糸井重里の「ほぼ日」会社経営論 社員を飽きさせないことで生まれる「偽りの絆」:名刺に部署名を書かない理由(2/3 ページ)
糸井重里さんが社長を務める「ほぼ日」。同社は、社内のエリート人材を稼ぎ頭の手帳部門に回すという人事配置をしていない。一人でも多くの社員に活躍の場を与えることを考え、柔軟なチーム体制を構築していることが特徴だ。その真意を聞いた。
糸井「社員は僕のお客さんだと思っています」
――社員を飽きさせない――。確かに経営者には必要な資質だと思いますが、具体的にどうやってやるのでしょうか。
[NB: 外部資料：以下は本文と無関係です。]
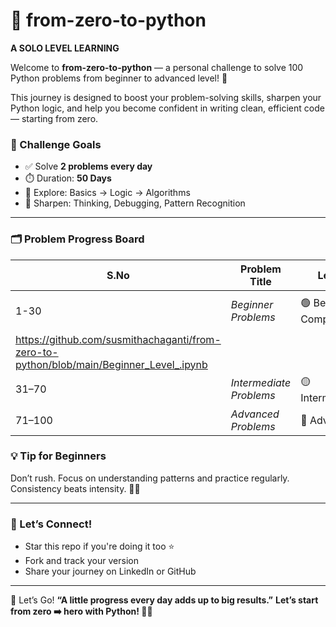 # 🚀 from-zero-to-python
**A SOLO LEVEL LEARNING**

Welcome to **from-zero-to-python** — a personal challenge to solve 100 Python problems from beginner to advanced level! 🐍

This journey is designed to boost your problem-solving skills, sharpen your Python logic, and help you become confident in writing clean, efficient code — starting from zero.

### 🎯 Challenge Goals

* ✅ Solve **2 problems every day**
* ⏱️ Duration: **50 Days**
* 🧩 Explore: Basics → Logic → Algorithms
* 🧠 Sharpen: Thinking, Debugging, Pattern Recognition

---

### 🗂️ Problem Progress Board


| S.No | Problem Title | Level | Status | Code Link |
|------|---------------|--------|--------|-----------|
| 1-30 | *Beginner Problems*| 🟢 Beginner Completed✅  | https://github.com/susmithachaganti/from-zero-to-python/blob/main/Beginner_Level_.ipynb
                                                        https://github.com/susmithachaganti/from-zero-to-python/blob/main/Beginner_Level_.ipynb|
| 31–70 | *Intermediate Problems* | 🟡 Intermediate | ⬜ Not Started | - |
| 71–100 | *Advanced Problems* | 🔴 Advanced | ⬜ Not Started | - |



### 💡 Tip for Beginners

Don’t rush. Focus on understanding patterns and practice regularly. Consistency beats intensity. 🧘‍♀️

---

### 🌟 Let’s Connect!

* Star this repo if you're doing it too ⭐
* Fork and track your version
* Share your journey on LinkedIn or GitHub

---
🏁 Let’s Go!
**“A little progress every day adds up to big results.”**
**Let’s start from zero ➡️ hero with Python! 💪🐍**
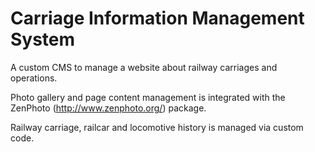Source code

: Carriage Information Management System
======================================

A custom CMS to manage a website about railway carriages and operations. 

Photo gallery and page content management is integrated with the ZenPhoto (http://www.zenphoto.org/) package.

Railway carriage, railcar and locomotive history is managed via custom code.
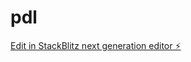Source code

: # pdl

[Edit in StackBlitz next generation editor ⚡️](https://stackblitz.com/~/github.com/stelvy/pdl)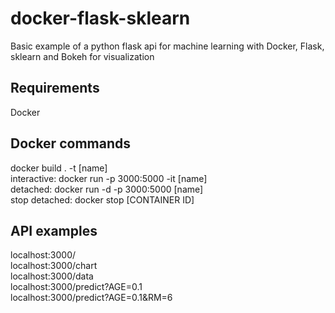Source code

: # docker-flask-sklearn
Basic example of a python flask api for machine learning with Docker, Flask, sklearn and Bokeh for visualization

## Requirements  
Docker

## Docker commands
docker build . -t [name]  
interactive: 	docker run -p 3000:5000 -it [name]  
detached: 		docker run -d -p 3000:5000 [name]  
stop detached:	docker stop [CONTAINER ID]  

## API examples
localhost:3000/  
localhost:3000/chart  
localhost:3000/data  
localhost:3000/predict?AGE=0.1  
localhost:3000/predict?AGE=0.1&RM=6  
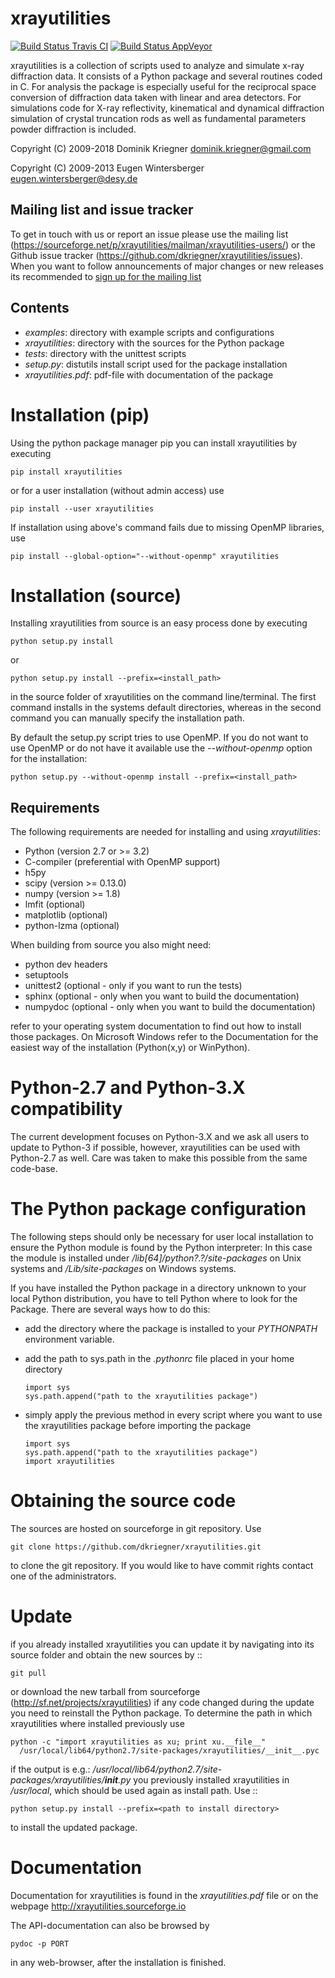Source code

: xrayutilities
=============

[![Build
Status Travis CI](https://travis-ci.org/dkriegner/xrayutilities.svg?branch=master)](https://travis-ci.org/dkriegner/xrayutilities)
[![Build Status AppVeyor](https://ci.appveyor.com/api/projects/status/t8cb5jj0atklxay3/branch/master?svg=true)](https://ci.appveyor.com/project/dkriegner/xrayutilities)


xrayutilities is a collection of scripts used to analyze and simulate x-ray
diffraction data.  It consists of a Python package and several routines coded
in C. For analysis the package is especially useful for the reciprocal space
conversion of diffraction data taken with linear and area detectors. For
simulations code for X-ray reflectivity, kinematical and dynamical diffraction
simulation of crystal truncation rods as well as fundamental parameters powder
diffraction is included.


Copyright (C) 2009-2018 Dominik Kriegner <dominik.kriegner@gmail.com>

Copyright (C) 2009-2013 Eugen Wintersberger <eugen.wintersberger@desy.de>


Mailing list and issue tracker
------------------------------

To get in touch with us or report an issue please use the mailing list
(https://sourceforge.net/p/xrayutilities/mailman/xrayutilities-users/) or the
Github issue tracker (https://github.com/dkriegner/xrayutilities/issues). When
you want to follow announcements of major changes or new releases its
recommended to [sign up for the mailing
list](https://sourceforge.net/projects/xrayutilities/lists/xrayutilities-users)


Contents
--------

* *examples*:           directory with example scripts and configurations
* *xrayutilities*:      directory with the sources for the Python package
* *tests*:              directory with the unittest scripts
* *setup.py*:           distutils install script used for the package installation
* *xrayutilities.pdf*:  pdf-file with documentation of the package


Installation (pip)
==================
Using the python package manager pip you can install xrayutilities by executing

    pip install xrayutilities

or for a user installation (without admin access) use

    pip install --user xrayutilities

If installation using above's command fails due to missing OpenMP libraries, use

    pip install --global-option="--without-openmp" xrayutilities


Installation (source)
=====================
Installing xrayutilities from source is an easy process done by executing

    python setup.py install

or

    python setup.py install --prefix=<install_path>

in the source folder of xrayutilities on the command line/terminal.  The first
command installs in the systems default directories, whereas in the second
command you can manually specify the installation path.

By default the setup.py script tries to use OpenMP. If you do not want to use
OpenMP or do not have it available use the *--without-openmp* option for the
installation:

    python setup.py --without-openmp install --prefix=<install_path>

Requirements
------------
The following requirements are needed for installing and using *xrayutilities*:

- Python (version 2.7 or >= 3.2)
- C-compiler (preferential with OpenMP support)
- h5py
- scipy (version >= 0.13.0)
- numpy (version >= 1.8)
- lmfit (optional)
- matplotlib (optional)
- python-lzma (optional)

When building from source you also might need:

- python dev headers
- setuptools
- unittest2 (optional - only if you want to run the tests)
- sphinx (optional - only when you want to build the documentation)
- numpydoc (optional - only when you want to build the documentation)

refer to your operating system documentation to find out how to install
those packages. On Microsoft Windows refer to the Documentation for the
easiest way of the installation (Python(x,y) or WinPython).

Python-2.7 and Python-3.X compatibility
=======================================

The current development focuses on Python-3.X and we ask all users to update to
Python-3 if possible, however, xrayutilities can be used with Python-2.7 as
well.  Care was taken to make this possible from the same code-base.

The Python package configuration
================================

The following steps should only be necessary for user local installation to
ensure the Python module is found by the Python interpreter:
In this case the module is installed under
*<prefix>/lib[64]/python?.?/site-packages* on Unix systems and
*<prefix>/Lib/site-packages* on Windows systems.

If you have installed the Python package in a directory unknown to your local
Python distribution, you have to tell Python where to look for the Package.
There are several ways how to do this:

- add the directory where the package is installed to your
  *PYTHONPATH* environment variable.

- add the path to sys.path in the *.pythonrc* file placed in your home
  directory

      import sys
      sys.path.append("path to the xrayutilities package")

- simply apply the previous method in every script where you want to
  use the xrayutilities package before importing the package

      import sys
      sys.path.append("path to the xrayutilities package")
      import xrayutilities

Obtaining the source code
=========================

The sources are hosted on sourceforge in git repository.
Use

    git clone https://github.com/dkriegner/xrayutilities.git

to clone the git repository. If you would like to have commit rights
contact one of the administrators.

Update
======

if you already installed xrayutilities you can update it by navigating into
its source folder and obtain the new sources by ::

    git pull

or download the new tarball from sourceforge
(http://sf.net/projects/xrayutilities) if any code changed during the update you
need to reinstall the Python package.  To determine the path in which
xrayutilities where installed previously use

    python -c "import xrayutilities as xu; print xu.__file__"
      /usr/local/lib64/python2.7/site-packages/xrayutilities/__init__.pyc

if the output is e.g.: */usr/local/lib64/python2.7/site-packages/xrayutilities/__init__.py*
you previously installed xrayutilities in */usr/local*, which should be used
again as install path. Use ::

    python setup.py install --prefix=<path to install directory>

to install the updated package.


Documentation
=============

Documentation for xrayutilities is found in the *xrayutilities.pdf* file or on the
webpage http://xrayutilities.sourceforge.io

The API-documentation can also be browsed by

    pydoc -p PORT

in any web-browser, after the installation is finished.
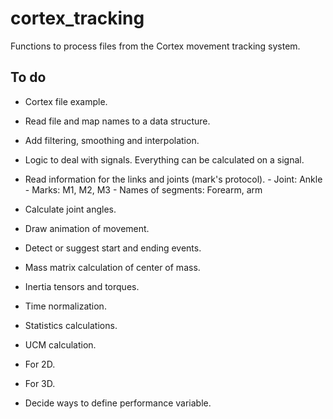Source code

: # cortex_tracking
Functions to process files from the Cortex movement tracking system.

## To do

- Cortex file example.
- Read file and map names to a data structure.
- Add filtering, smoothing and interpolation.
- Logic to deal with signals. Everything can be calculated on a signal.
- Read information for the links and joints (mark's protocol).
      -  Joint: Ankle
      -  Marks: M1, M2, M3
      -  Names of segments: Forearm, arm
- Calculate joint angles.
- Draw animation of movement.
- Detect or suggest start and ending events.
- Mass matrix calculation of center of mass.
- Inertia tensors and torques.
- Time normalization.
- Statistics calculations.

- UCM calculation.
- For 2D.
- For 3D.
- Decide ways to define performance variable.
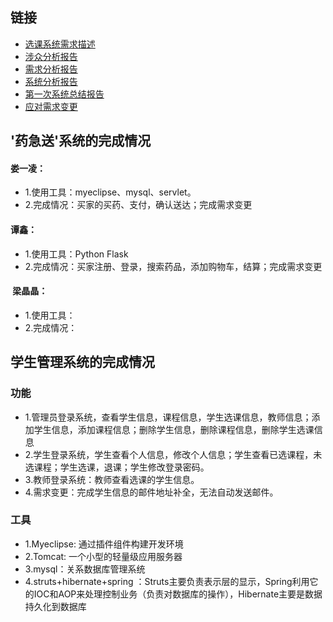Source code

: ## 链接
* [选课系统需求描述](https://github.com/llandll/OO-Course/blob/master/%E4%BD%9C%E4%B8%9A2%EF%BC%9A%E8%AF%BE%E7%A8%8B%E7%AE%A1%E7%90%86%E7%B3%BB%E7%BB%9F.md)
* [涉众分析报告](https://github.com/wcl199343/OO-Course/blob/master/%E4%BD%9C%E4%B8%9A3%EF%BC%9A%E6%B6%89%E4%BC%97%E5%88%86%E6%9E%90%E6%8A%A5%E5%91%8A%20.md)
* [需求分析报告](https://github.com/wcl199343/OO-Course/edit/master/%E4%BD%9C%E4%B8%9A4%EF%BC%9A%E9%9C%80%E6%B1%82%E5%88%86%E6%9E%90%E6%8A%A5%E5%91%8A.md)
* [系统分析报告](https://github.com/wcl199343/OO-Course/blob/master/%E4%BD%9C%E4%B8%9A5%EF%BC%9A%E7%B3%BB%E7%BB%9F%E5%88%86%E6%9E%90.md)
* [第一次系统总结报告](https://github.com/wcl199343/OO-Course/blob/master/%E4%BD%9C%E4%B8%9A7%EF%BC%9A%E7%AC%AC%E4%B8%80%E6%AC%A1%E7%B3%BB%E7%BB%9F%E6%80%BB%E7%BB%93%E6%8A%A5%E5%91%8A/%E8%AF%B4%E6%98%8E%E6%8A%A5%E5%91%8A.md)
* [应对需求变更](https://github.com/wcl199343/OO-Course/blob/master/%E4%BD%9C%E4%B8%9A9%EF%BC%9A%E5%BA%94%E5%AF%B9%E9%9C%80%E6%B1%82%E5%8F%98%E6%9B%B4.md)
## '药急送'系统的完成情况
#### 娄一凌：
* 1.使用工具：myeclipse、mysql、servlet。
* 2.完成情况：买家的买药、支付，确认送达；完成需求变更
#### 谭鑫：
* 1.使用工具：Python Flask
* 2.完成情况：买家注册、登录，搜索药品，添加购物车，结算；完成需求变更
####  梁晶晶：
* 1.使用工具：
* 2.完成情况：
## 学生管理系统的完成情况
### 功能
* 1.管理员登录系统，查看学生信息，课程信息，学生选课信息，教师信息；添加学生信息，添加课程信息；删除学生信息，删除课程信息，删除学生选课信息
* 2.学生登录系统，学生查看个人信息，修改个人信息；学生查看已选课程，未选课程；学生选课，退课；学生修改登录密码。
* 3.教师登录系统：教师查看选课的学生信息。
* 4.需求变更：完成学生信息的邮件地址补全，无法自动发送邮件。
### 工具
* 1.Myeclipse: 通过插件组件构建开发环境
* 2.Tomcat: 一个小型的轻量级应用服务器
* 3.mysql：关系数据库管理系统
* 4.struts+hibernate+spring ：Struts主要负责表示层的显示，Spring利用它的IOC和AOP来处理控制业务（负责对数据库的操作），Hibernate主要是数据持久化到数据库
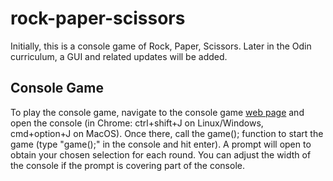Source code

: # rock-paper-scissors
Initially, this is a console game of Rock, Paper, Scissors. Later in the Odin curriculum, a GUI and related updates will be added.

## Console Game
To play the console game, navigate to the console game <a href='https://user-c-taylor.github.io/rock-paper-scissors/console-game/'>web page</a> and open the console (in Chrome: ctrl+shift+J on Linux/Windows, cmd+option+J on MacOS). Once there, call the game(); function to start the game (type "game();" in the console and hit enter). A prompt will open to obtain your chosen selection for each round. You can adjust the width of the console if the prompt is covering part of the console.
糸井: 考えるんです。何が起きているのだろうとか、こういうことをしたら、みんながまた面白く心が動くぞ、とか。「ほぼ日」の社員はみんな僕のお客さんだと思っています。だから「お客が退屈してるぞっ」となったら、これじゃ駄目だなと思って、退屈する前に何か策を打つようにしています。
一方で、大騒ぎを続けていくとくたびれるので、疲れさせない工夫も並行して考えているんですよ。疲れさせないことと、飽きさせないことは両方ないと駄目です。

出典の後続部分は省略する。